Medraut had made it known that if he was given the position, he would make some changes, and a lot of the thanes didn’t like the sound of that. The reeves tended to be set in their ways and were wary of what Medraut would alter. He had never been a friend to the veneurs either, and many of them were concerned about what would happen to their morrigans with him in charge. He had never liked the creatures.
Medraut stepped forward to give his acceptance speech. He was trying to act humble, but he wasn’t yet skilled enough to suppress the inspyre that shimmered around his body, telling of his glee and triumph. Una prepared herself for an onslaught of Immral-powered words, girding her mind with scepticism.
Sure enough, as Medraut began to speak, the atmosphere in the hall took on a new energy. From uncertainty stepped determination. Doubt metamorphosed into enthusiasm. Medraut’s words picked up his audience and buoyed them along on his ideas: ideas of unity, betterment and ancient traditions. When he had finished, even the veneurs were cheering heartily. Even Una couldn’t help but whoop.

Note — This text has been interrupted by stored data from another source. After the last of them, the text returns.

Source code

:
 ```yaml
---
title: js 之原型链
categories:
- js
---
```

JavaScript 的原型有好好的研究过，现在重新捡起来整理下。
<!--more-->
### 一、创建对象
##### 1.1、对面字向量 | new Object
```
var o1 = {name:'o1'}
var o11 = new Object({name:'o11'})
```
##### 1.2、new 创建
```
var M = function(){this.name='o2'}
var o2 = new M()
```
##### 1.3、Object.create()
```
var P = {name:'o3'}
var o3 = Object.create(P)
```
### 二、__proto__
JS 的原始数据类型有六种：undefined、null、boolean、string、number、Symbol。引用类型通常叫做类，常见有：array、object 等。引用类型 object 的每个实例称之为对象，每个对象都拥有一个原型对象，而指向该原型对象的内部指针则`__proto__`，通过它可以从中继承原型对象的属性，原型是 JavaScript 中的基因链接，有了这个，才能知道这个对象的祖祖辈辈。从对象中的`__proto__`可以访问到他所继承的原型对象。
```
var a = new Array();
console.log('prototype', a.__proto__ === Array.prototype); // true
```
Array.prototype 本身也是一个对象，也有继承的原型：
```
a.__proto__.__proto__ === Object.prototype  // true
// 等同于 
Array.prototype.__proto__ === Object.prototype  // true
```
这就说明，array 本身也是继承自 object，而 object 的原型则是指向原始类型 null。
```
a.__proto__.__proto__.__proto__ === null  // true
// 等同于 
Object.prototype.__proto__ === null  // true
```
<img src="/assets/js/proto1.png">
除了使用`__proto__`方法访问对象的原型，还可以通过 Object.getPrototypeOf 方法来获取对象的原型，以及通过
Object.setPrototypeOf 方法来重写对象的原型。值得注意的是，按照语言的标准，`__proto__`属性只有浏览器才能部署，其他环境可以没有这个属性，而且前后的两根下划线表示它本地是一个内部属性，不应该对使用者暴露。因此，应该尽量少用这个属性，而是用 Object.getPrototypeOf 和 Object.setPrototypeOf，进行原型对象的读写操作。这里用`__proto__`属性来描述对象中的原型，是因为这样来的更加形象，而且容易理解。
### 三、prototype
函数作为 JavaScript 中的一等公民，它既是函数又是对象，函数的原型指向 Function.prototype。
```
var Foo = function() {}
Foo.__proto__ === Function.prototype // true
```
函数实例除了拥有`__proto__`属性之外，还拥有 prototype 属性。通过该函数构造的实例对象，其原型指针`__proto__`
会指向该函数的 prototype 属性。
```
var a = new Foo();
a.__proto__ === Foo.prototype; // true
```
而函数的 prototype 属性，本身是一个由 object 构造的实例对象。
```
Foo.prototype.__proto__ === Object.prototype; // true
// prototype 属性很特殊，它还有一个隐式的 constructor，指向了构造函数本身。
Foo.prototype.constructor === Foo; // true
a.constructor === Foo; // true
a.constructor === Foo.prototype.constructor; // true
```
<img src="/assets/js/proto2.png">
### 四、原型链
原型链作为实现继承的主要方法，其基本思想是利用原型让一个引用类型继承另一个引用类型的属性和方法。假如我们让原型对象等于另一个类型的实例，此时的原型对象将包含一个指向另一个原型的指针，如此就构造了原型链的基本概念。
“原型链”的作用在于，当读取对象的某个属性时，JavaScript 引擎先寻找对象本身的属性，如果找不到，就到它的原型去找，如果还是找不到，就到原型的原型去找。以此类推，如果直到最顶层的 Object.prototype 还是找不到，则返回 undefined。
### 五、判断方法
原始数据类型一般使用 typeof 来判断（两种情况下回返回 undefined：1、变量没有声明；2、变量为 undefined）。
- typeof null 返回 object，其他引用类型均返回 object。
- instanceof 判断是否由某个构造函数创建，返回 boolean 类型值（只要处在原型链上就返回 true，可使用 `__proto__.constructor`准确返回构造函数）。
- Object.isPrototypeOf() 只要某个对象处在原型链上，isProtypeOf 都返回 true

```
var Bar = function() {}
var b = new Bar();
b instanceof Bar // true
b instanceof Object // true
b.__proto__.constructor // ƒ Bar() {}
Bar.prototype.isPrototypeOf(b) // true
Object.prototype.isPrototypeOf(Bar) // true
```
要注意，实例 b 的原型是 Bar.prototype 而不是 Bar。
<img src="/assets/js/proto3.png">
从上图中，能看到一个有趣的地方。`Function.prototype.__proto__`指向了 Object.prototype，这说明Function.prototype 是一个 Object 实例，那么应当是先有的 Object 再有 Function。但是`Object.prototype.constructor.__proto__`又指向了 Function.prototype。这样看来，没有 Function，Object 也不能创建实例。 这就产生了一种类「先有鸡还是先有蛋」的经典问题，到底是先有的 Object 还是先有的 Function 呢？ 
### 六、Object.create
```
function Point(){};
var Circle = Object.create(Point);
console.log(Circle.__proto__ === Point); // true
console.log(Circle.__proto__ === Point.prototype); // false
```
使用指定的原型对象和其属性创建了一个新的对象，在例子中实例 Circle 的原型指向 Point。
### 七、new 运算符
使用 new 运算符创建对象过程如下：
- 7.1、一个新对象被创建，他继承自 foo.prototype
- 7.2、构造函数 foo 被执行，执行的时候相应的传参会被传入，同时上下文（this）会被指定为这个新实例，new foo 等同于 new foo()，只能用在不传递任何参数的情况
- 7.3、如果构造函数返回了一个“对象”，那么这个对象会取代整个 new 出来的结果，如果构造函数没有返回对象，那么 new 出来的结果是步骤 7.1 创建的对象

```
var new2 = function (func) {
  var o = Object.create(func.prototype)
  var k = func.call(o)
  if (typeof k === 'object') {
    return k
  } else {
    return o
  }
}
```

It was only afterwards that Una was able to see that she had been taken in. But others didn’t want to hear it. She’d never know whether their ignorance was genuine or whether they knew that they’d been duped but didn’t want to admit to the weakness. The knights’ chamber was full of chatter about what an incredible speech he had given. They droned on about how everyone was going to pull together behind Medraut in a way they hadn’t done with Caradoc. Yet when Una challenged them to tell her what Medraut was going to do to bring about this change, none of them could give her a straight answer.
In the end, she wedged herself in an armchair in the corner of the room with Ellen, Lionel and Clement, listening morosely to the chatter of those around them.
‘Maybe it’s not as bad as you think,’ Clement said. Then, in response to her glare, he added, ‘You’re not always right, Una. Honestly? I think he might be exactly what we need.’
‘How can you say that?’ Una hissed.
‘I joined the same year as Medraut and he’s never been anything but nice to me.’
‘Oh, well, as long as he’s nice to you –’
‘Stop arguing,’ Lionel said. ‘I hope you’re right, Clement. I really do. But – sorry to pull rank here – I’ve been in the knights longer than all of you and I can’t see this ending anywhere good. King Arthur –’
Clement rolled his eyes. ‘Not your King Arthur schtick again.’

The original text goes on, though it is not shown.